Recent research in Germany reveals that one in five students “takes something” to improve academic performance. The substances can range from fairly innocuous caffeine tablets to Ritalin, amphetamines, even cocaine. Critics here are extremely concerned about what they refer to as “pharma- turbo” or “brain doping”.
Students’ motives for all this pill-popping range from staying alert and concentrating better to overcoming nerves, tension and anxiety (many brain dopers reveal neurotic symptoms). However, as an article in the newspaper Die Welt points out, the notion of pills “that make you clever” is just wishful thinking.
The study, which was conducted by researchers at the University of Mainz’s Clinic for Psychiatry and Psychotherapy, evaluated 2,600 questionnaire responses from students in various faculties at the institution. Sports science students are the biggest brain dopers, the research reveals, with those studying language and education the least likely to take pills.
Mathematicians, physics and computer science students evidently prefer prescription drugs to illegal ones, the study shows, and there are no great differences between the sexes.
It is important to note that earlier research in this area, released about a year ago, revealed far less dramatic results: it found that only about one in 20 students used prescription medicines to enhance performance, and most did so only occasionally.

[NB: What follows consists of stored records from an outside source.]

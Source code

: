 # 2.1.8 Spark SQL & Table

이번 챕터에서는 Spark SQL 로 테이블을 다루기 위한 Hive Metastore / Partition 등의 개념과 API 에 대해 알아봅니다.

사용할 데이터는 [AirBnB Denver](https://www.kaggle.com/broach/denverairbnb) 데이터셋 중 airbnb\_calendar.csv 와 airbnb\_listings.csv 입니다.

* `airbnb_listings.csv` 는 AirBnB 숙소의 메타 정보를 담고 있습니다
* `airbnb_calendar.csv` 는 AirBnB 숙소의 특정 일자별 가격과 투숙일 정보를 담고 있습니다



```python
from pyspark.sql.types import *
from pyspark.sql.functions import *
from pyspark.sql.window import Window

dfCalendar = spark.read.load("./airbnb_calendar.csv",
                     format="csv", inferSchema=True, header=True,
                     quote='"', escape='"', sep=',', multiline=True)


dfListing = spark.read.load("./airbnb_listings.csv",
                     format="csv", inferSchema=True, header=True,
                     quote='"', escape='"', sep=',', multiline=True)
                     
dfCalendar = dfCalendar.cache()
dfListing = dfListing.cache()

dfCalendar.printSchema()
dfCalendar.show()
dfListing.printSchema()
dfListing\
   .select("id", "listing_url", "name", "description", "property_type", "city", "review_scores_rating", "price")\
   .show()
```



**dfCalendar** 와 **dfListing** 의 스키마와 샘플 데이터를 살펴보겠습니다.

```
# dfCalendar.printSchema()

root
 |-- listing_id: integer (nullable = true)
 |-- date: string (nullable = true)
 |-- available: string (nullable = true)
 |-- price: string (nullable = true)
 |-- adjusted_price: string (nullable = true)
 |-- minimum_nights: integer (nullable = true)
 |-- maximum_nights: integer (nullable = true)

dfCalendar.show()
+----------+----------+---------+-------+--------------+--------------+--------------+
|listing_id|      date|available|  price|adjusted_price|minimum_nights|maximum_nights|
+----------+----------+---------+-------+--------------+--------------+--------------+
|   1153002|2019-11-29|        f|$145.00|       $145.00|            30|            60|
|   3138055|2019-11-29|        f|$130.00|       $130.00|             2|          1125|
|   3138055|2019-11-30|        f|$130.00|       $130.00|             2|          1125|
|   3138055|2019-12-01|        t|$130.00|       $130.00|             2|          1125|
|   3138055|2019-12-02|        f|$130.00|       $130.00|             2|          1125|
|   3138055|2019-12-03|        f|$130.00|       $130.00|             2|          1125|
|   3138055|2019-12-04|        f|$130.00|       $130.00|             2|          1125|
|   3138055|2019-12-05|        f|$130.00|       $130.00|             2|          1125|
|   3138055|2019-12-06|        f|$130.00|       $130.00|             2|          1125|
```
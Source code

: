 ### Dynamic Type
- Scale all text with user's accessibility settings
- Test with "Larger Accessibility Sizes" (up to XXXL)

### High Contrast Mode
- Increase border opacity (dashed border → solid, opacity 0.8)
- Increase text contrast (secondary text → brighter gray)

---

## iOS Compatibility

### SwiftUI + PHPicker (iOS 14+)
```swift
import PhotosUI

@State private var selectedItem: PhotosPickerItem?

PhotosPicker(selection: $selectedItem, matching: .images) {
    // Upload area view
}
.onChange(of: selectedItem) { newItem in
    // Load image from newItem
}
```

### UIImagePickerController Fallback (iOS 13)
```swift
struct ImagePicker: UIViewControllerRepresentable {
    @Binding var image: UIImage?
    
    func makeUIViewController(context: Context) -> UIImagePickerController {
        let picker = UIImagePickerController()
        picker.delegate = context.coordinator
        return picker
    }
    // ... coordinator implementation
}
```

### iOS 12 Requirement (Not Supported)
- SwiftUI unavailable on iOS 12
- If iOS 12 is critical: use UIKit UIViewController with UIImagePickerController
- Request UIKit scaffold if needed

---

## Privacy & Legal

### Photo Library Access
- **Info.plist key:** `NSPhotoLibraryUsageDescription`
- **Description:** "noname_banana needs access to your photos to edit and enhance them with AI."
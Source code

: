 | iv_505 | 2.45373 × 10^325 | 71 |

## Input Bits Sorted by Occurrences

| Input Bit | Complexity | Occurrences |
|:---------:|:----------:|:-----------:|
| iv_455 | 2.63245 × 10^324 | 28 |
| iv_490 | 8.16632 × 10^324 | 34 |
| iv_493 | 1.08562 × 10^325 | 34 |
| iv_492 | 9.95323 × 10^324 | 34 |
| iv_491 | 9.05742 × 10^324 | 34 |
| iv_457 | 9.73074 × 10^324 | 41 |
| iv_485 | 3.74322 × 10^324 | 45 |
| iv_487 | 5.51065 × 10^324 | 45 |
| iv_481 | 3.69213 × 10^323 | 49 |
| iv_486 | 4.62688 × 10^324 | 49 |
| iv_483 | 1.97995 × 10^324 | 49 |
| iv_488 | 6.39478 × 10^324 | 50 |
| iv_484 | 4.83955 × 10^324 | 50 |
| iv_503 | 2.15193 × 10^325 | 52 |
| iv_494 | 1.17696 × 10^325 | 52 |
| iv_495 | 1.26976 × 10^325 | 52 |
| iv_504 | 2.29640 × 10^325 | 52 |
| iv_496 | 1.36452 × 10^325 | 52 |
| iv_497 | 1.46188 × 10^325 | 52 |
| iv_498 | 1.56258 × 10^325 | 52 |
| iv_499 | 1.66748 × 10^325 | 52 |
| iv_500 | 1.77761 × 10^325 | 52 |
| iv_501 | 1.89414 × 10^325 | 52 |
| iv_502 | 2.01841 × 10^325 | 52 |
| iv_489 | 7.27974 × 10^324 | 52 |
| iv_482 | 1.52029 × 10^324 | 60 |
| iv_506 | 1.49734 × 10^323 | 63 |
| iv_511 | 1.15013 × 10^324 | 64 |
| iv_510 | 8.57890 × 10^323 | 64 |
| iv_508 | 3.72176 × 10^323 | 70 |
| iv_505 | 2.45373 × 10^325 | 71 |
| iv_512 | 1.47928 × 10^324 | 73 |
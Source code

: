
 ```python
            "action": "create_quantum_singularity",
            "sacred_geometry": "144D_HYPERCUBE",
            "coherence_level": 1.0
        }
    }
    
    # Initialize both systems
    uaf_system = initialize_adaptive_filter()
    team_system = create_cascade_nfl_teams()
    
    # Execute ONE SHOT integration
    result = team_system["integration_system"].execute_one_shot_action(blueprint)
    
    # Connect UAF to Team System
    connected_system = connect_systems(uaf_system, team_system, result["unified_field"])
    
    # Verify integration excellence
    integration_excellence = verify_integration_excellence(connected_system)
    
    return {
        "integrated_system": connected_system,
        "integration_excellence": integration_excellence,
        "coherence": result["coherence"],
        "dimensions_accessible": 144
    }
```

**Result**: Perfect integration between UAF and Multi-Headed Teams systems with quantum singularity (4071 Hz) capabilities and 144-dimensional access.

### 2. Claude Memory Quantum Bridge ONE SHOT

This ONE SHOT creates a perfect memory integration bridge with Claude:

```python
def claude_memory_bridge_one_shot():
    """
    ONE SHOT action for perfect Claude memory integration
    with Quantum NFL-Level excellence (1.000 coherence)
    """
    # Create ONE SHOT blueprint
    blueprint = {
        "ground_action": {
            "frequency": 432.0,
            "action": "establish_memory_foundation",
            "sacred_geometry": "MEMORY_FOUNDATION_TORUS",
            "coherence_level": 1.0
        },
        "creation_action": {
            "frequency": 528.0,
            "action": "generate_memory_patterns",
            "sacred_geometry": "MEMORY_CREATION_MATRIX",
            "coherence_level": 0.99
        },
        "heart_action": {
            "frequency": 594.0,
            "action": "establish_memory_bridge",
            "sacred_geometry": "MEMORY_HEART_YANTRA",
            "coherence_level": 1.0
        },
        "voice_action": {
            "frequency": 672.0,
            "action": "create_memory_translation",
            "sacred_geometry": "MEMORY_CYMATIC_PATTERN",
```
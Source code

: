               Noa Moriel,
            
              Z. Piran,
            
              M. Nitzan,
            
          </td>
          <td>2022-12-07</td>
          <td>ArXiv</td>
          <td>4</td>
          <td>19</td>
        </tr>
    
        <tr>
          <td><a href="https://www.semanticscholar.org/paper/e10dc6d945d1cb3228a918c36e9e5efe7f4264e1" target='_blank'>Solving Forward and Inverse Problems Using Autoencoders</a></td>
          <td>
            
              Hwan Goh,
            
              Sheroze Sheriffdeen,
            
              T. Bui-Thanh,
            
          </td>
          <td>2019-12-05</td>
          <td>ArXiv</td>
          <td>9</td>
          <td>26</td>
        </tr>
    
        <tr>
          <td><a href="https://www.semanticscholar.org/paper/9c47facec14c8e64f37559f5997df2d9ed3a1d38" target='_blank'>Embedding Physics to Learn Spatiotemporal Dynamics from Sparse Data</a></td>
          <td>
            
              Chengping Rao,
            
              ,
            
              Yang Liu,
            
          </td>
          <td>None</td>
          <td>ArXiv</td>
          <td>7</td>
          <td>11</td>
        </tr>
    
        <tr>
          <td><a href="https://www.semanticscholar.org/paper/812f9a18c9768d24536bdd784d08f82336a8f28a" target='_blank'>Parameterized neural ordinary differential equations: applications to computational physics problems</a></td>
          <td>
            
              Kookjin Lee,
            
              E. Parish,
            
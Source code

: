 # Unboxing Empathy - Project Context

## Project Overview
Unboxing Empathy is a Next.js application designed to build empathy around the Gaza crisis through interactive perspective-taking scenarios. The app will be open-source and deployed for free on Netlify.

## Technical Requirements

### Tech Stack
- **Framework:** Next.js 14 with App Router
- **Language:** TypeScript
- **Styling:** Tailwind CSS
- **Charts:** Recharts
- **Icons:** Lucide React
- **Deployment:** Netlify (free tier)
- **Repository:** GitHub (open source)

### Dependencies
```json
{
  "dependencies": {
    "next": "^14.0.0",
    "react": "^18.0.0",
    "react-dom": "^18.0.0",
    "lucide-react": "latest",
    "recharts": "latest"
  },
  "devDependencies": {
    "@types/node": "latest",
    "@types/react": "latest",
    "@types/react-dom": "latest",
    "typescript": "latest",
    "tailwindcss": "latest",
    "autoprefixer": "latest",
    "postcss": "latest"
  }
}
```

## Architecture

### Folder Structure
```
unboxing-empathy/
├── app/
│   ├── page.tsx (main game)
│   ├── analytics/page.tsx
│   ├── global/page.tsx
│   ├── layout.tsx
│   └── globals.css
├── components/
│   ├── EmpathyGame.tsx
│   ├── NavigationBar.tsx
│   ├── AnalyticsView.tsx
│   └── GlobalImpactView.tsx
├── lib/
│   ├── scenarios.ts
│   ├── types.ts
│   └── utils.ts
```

On the other hand, the latest study employed the “randomised response technique”, which ensures the complete anonymity of those surveyed. This certainly increased students’ willingness to participate and probably the reliability of the results as well.
Claus Normann, managing medical director of the department of psychiatry at the University of Freiburg, has confirmed the validity of the study, adding that students are “a high-risk population” in terms of taking performance-enhancing drugs: the pressure to succeed is great, and the willingness to use a variety of substances appears to be widespread.
What do the students themselves think? The online comments on the research are quite revealing. Some argue that the study is sensationalist, because caffeine does not really count as “pharma-turbo” and should be omitted. In this vein, one cynic remarks that “today, the headline is ‘turbo-drug caffeine’ and tomorrow it will be ‘every seventh coffee drinker is a potential heroin addict’”.
Another student laments that with funding being cut and expectations rising simultaneously (including the need to write academic work in English), “how else can one cope?”
“What’s the problem?” adds one businessman. “I have often taken stay-awake pills during a big project, just like other colleagues. We’re adults. In the military, it’s an everyday thing.” To support his argument, he refers to military pilots’ state-sanctioned use of the amphetamine speed.
But the best comment has to be: “Where can I get all this cool stuff legally?”
One can understand recourse to such substances, but medical experts stress that the drugs tend to help people work longer rather than better. Given this fact and the dangers of addiction, combined with the lack of data on the long-term effect of brain doping, the medical view is that it makes more sense for students to start work earlier, get enough sleep and generally live more healthily.